What to work on:
Leave the images behind and copy every record exactly.

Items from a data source

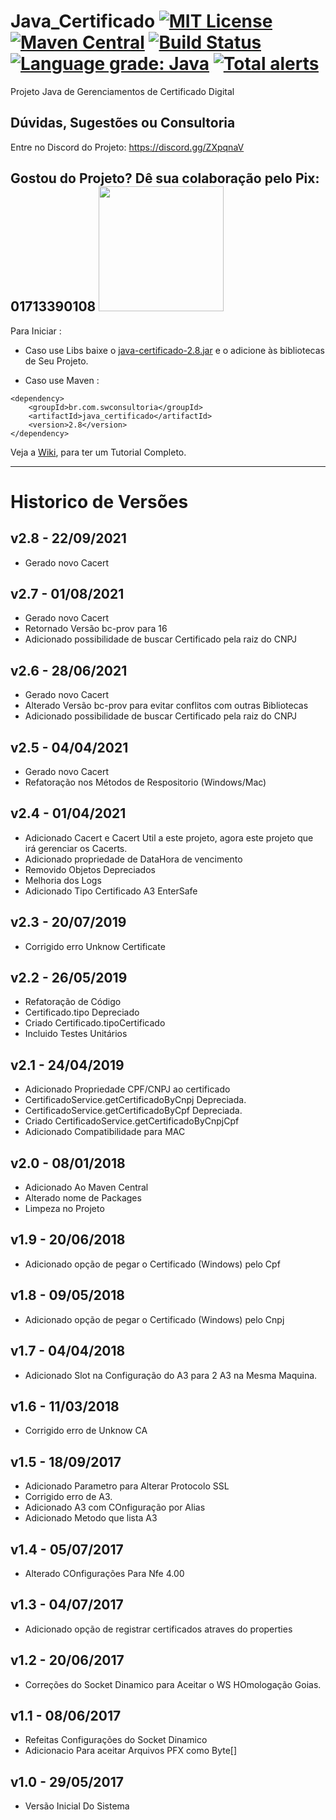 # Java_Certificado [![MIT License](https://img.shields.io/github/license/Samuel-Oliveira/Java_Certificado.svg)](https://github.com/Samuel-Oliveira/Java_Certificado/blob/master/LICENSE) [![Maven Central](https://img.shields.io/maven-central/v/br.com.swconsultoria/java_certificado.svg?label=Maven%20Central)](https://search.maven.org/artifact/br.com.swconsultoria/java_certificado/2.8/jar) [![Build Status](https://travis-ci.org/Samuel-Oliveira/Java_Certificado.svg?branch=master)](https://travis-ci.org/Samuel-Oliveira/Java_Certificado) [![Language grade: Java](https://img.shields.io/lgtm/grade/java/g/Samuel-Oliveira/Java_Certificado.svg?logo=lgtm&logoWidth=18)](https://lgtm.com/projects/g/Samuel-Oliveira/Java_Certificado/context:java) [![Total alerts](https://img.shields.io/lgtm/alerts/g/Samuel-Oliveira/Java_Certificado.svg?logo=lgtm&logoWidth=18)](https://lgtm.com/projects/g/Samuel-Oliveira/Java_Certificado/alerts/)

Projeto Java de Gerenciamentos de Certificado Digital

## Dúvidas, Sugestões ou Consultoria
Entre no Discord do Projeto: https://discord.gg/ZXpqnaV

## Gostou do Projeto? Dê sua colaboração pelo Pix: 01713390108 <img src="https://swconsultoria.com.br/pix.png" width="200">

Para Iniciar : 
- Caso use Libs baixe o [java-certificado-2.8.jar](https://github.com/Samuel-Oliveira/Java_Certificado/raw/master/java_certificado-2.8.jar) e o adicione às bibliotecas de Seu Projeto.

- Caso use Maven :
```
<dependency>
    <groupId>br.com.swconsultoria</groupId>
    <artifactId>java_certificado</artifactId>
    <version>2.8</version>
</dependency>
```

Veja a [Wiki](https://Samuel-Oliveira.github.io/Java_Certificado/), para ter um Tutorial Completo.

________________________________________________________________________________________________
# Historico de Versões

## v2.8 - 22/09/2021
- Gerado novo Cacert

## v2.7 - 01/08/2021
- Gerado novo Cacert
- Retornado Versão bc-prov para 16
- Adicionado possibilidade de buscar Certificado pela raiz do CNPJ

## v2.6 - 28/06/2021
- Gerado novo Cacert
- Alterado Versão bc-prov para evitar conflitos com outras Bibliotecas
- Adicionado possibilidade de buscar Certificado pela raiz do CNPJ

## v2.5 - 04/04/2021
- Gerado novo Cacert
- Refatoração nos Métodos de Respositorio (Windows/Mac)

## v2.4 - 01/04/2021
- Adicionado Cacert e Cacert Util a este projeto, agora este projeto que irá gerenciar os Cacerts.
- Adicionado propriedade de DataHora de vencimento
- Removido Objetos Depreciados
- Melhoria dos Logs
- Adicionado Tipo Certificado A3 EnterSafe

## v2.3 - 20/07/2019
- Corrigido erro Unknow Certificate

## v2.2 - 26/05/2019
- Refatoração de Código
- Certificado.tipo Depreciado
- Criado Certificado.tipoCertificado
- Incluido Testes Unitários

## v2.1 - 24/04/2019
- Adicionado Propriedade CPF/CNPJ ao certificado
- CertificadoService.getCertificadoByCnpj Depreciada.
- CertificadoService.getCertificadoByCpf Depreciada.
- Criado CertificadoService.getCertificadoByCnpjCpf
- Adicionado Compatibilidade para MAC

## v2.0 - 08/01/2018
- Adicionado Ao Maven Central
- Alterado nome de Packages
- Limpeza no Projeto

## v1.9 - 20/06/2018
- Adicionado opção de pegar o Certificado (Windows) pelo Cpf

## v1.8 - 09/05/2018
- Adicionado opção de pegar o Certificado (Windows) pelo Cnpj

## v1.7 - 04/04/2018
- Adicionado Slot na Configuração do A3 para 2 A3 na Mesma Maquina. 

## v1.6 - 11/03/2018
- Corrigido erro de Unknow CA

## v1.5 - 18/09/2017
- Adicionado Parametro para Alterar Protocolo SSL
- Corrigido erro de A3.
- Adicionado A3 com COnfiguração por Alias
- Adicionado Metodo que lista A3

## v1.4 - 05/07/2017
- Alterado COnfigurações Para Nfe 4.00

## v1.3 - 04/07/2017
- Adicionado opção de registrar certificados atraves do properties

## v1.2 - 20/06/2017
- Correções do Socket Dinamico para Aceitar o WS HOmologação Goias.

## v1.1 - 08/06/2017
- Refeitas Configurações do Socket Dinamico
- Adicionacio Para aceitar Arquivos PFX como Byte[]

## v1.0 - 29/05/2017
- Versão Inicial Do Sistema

Result below:
 # Java_Certificado [![MIT License](https://img.shields.io/github/license/Samuel-Oliveira/Java_Certificado.svg)](https://github.com/Samuel-Oliveira/Java_Certificado/blob/master/LICENSE) [![Maven Central](https://img.shields.io/maven-central/v/br.com.swconsultoria/java_certificado.svg?label=Maven%20Central)](https://search.maven.org/artifact/br.com.swconsultoria/java_certificado/2.8/jar) [![Build Status](https://travis-ci.org/Samuel-Oliveira/Java_Certificado.svg?branch=master)](https://travis-ci.org/Samuel-Oliveira/Java_Certificado) [![Language grade: Java](https://img.shields.io/lgtm/grade/java/g/Samuel-Oliveira/Java_Certificado.svg?logo=lgtm&logoWidth=18)](https://lgtm.com/projects/g/Samuel-Oliveira/Java_Certificado/context:java) [![Total alerts](https://img.shields.io/lgtm/alerts/g/Samuel-Oliveira/Java_Certificado.svg?logo=lgtm&logoWidth=18)](https://lgtm.com/projects/g/Samuel-Oliveira/Java_Certificado/alerts/)

Projeto Java de Gerenciamentos de Certificado Digital

## Dúvidas, Sugestões ou Consultoria
Entre no Discord do Projeto: https://discord.gg/ZXpqnaV

## Gostou do Projeto? Dê sua colaboração pelo Pix: 01713390108 <img src="https://swconsultoria.com.br/pix.png" width="200">

Para Iniciar : 
- Caso use Libs baixe o [java-certificado-2.8.jar](https://github.com/Samuel-Oliveira/Java_Certificado/raw/master/java_certificado-2.8.jar) e o adicione às bibliotecas de Seu Projeto.

- Caso use Maven :
```
<dependency>
    <groupId>br.com.swconsultoria</groupId>
    <artifactId>java_certificado</artifactId>
    <version>2.8</version>
</dependency>
```

Veja a [Wiki](https://Samuel-Oliveira.github.io/Java_Certificado/), para ter um Tutorial Completo.

________________________________________________________________________________________________
# Historico de Versões

## v2.8 - 22/09/2021
- Gerado novo Cacert

## v2.7 - 01/08/2021
- Gerado novo Cacert
- Retornado Versão bc-prov para 16
- Adicionado possibilidade de buscar Certificado pela raiz do CNPJ

## v2.6 - 28/06/2021
- Gerado novo Cacert
- Alterado Versão bc-prov para evitar conflitos com outras Bibliotecas
- Adicionado possibilidade de buscar Certificado pela raiz do CNPJ

## v2.5 - 04/04/2021
- Gerado novo Cacert
- Refatoração nos Métodos de Respositorio (Windows/Mac)

## v2.4 - 01/04/2021
- Adicionado Cacert e Cacert Util a este projeto, agora este projeto que irá gerenciar os Cacerts.
- Adicionado propriedade de DataHora de vencimento
- Removido Objetos Depreciados
- Melhoria dos Logs
- Adicionado Tipo Certificado A3 EnterSafe

## v2.3 - 20/07/2019
- Corrigido erro Unknow Certificate

## v2.2 - 26/05/2019
- Refatoração de Código
- Certificado.tipo Depreciado
- Criado Certificado.tipoCertificado
- Incluido Testes Unitários

## v2.1 - 24/04/2019
- Adicionado Propriedade CPF/CNPJ ao certificado
- CertificadoService.getCertificadoByCnpj Depreciada.
- CertificadoService.getCertificadoByCpf Depreciada.
- Criado CertificadoService.getCertificadoByCnpjCpf
- Adicionado Compatibilidade para MAC

## v2.0 - 08/01/2018
- Adicionado Ao Maven Central
- Alterado nome de Packages
- Limpeza no Projeto

## v1.9 - 20/06/2018
- Adicionado opção de pegar o Certificado (Windows) pelo Cpf

## v1.8 - 09/05/2018
- Adicionado opção de pegar o Certificado (Windows) pelo Cnpj

## v1.7 - 04/04/2018
- Adicionado Slot na Configuração do A3 para 2 A3 na Mesma Maquina. 

## v1.6 - 11/03/2018
- Corrigido erro de Unknow CA

## v1.5 - 18/09/2017
- Adicionado Parametro para Alterar Protocolo SSL
- Corrigido erro de A3.
- Adicionado A3 com COnfiguração por Alias
- Adicionado Metodo que lista A3

## v1.4 - 05/07/2017
- Alterado COnfigurações Para Nfe 4.00

## v1.3 - 04/07/2017
- Adicionado opção de registrar certificados atraves do properties

## v1.2 - 20/06/2017
- Correções do Socket Dinamico para Aceitar o WS HOmologação Goias.

## v1.1 - 08/06/2017
- Refeitas Configurações do Socket Dinamico
- Adicionacio Para aceitar Arquivos PFX como Byte[]

## v1.0 - 29/05/2017
- Versão Inicial Do Sistema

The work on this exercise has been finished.